Data records:
────────

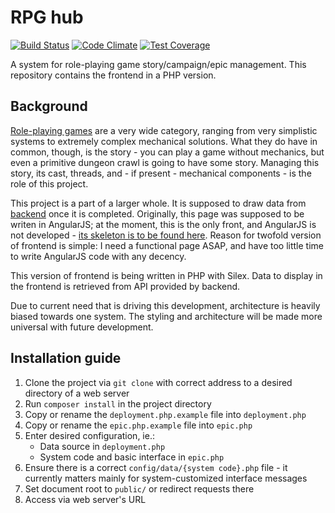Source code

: # RPG hub
[![Build Status](https://travis-ci.org/mikron-ia/rpg-hub-frontend-static.svg?branch=master)](https://travis-ci.org/mikron-ia/rpg-hub-frontend-static)
[![Code Climate](https://codeclimate.com/github/mikron-ia/rpg-hub-frontend-static/badges/gpa.svg)](https://codeclimate.com/github/mikron-ia/rpg-hub-frontend-static)
[![Test Coverage](https://codeclimate.com/github/mikron-ia/rpg-hub-frontend-static/badges/coverage.svg)](https://codeclimate.com/github/mikron-ia/rpg-hub-frontend-static/coverage)

A system for role-playing game story/campaign/epic management. This repository contains the frontend in a PHP version.

## Background
[Role-playing games](https://en.wikipedia.org/wiki/Role-playing_game) are a very wide category, ranging from very simplistic systems to extremely complex mechanical solutions. What they do have in common, though, is the story - you can play a game without mechanics, but even a primitive dungeon crawl is going to have some story. Managing this story, its cast, threads, and - if present - mechanical components - is the role of this project.

This project is a part of a larger whole. It is supposed to draw data from [backend](https://github.com/mikron-ia/rpg-hub-backend) once it is completed. Originally, this page was supposed to be writen in AngularJS; at the moment, this is the only front, and AngularJS is not developed - [its skeleton is to be found here](https://github.com/mikron-ia/rpg-hub-frontend). Reason for twofold version of frontend is simple: I need a functional page ASAP, and have too little time to write AngularJS code with any decency. 

This version of frontend is being written in PHP with Silex. Data to display in the frontend is retrieved from API provided by backend.

Due to current need that is driving this development, architecture is heavily biased towards one system. The styling and architecture will be made more universal with future development.

## Installation guide
1. Clone the project via `git clone` with correct address to a desired directory of a web server
2. Run `composer install` in the project directory
3. Copy or rename the `deployment.php.example` file into `deployment.php`
4. Copy or rename the `epic.php.example` file into `epic.php`
5. Enter desired configuration, ie.:
    * Data source in `deployment.php`
    * System code and basic interface in `epic.php`
6. Ensure there is a correct `config/data/{system code}.php` file - it currently matters mainly for system-customized interface messages
7. Set document root to `public/` or redirect requests there 
8. Access via web server's URL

────────

- **Work to be completed**: The expected output is every line of the data, unchanged, with the pictures skipped.

- **Result for this task**:
Source code

: # RPG hub
[![Build Status](https://travis-ci.org/mikron-ia/rpg-hub-frontend-static.svg?branch=master)](https://travis-ci.org/mikron-ia/rpg-hub-frontend-static)
[![Code Climate](https://codeclimate.com/github/mikron-ia/rpg-hub-frontend-static/badges/gpa.svg)](https://codeclimate.com/github/mikron-ia/rpg-hub-frontend-static)
[![Test Coverage](https://codeclimate.com/github/mikron-ia/rpg-hub-frontend-static/badges/coverage.svg)](https://codeclimate.com/github/mikron-ia/rpg-hub-frontend-static/coverage)

A system for role-playing game story/campaign/epic management. This repository contains the frontend in a PHP version.

## Background
[Role-playing games](https://en.wikipedia.org/wiki/Role-playing_game) are a very wide category, ranging from very simplistic systems to extremely complex mechanical solutions. What they do have in common, though, is the story - you can play a game without mechanics, but even a primitive dungeon crawl is going to have some story. Managing this story, its cast, threads, and - if present - mechanical components - is the role of this project.

This project is a part of a larger whole. It is supposed to draw data from [backend](https://github.com/mikron-ia/rpg-hub-backend) once it is completed. Originally, this page was supposed to be writen in AngularJS; at the moment, this is the only front, and AngularJS is not developed - [its skeleton is to be found here](https://github.com/mikron-ia/rpg-hub-frontend). Reason for twofold version of frontend is simple: I need a functional page ASAP, and have too little time to write AngularJS code with any decency. 

This version of frontend is being written in PHP with Silex. Data to display in the frontend is retrieved from API provided by backend.

Due to current need that is driving this development, architecture is heavily biased towards one system. The styling and architecture will be made more universal with future development.

## Installation guide
1. Clone the project via `git clone` with correct address to a desired directory of a web server
2. Run `composer install` in the project directory
3. Copy or rename the `deployment.php.example` file into `deployment.php`
4. Copy or rename the `epic.php.example` file into `epic.php`
5. Enter desired configuration, ie.:
    * Data source in `deployment.php`
    * System code and basic interface in `epic.php`
6. Ensure there is a correct `config/data/{system code}.php` file - it currently matters mainly for system-customized interface messages
7. Set document root to `public/` or redirect requests there 
8. Access via web server's URL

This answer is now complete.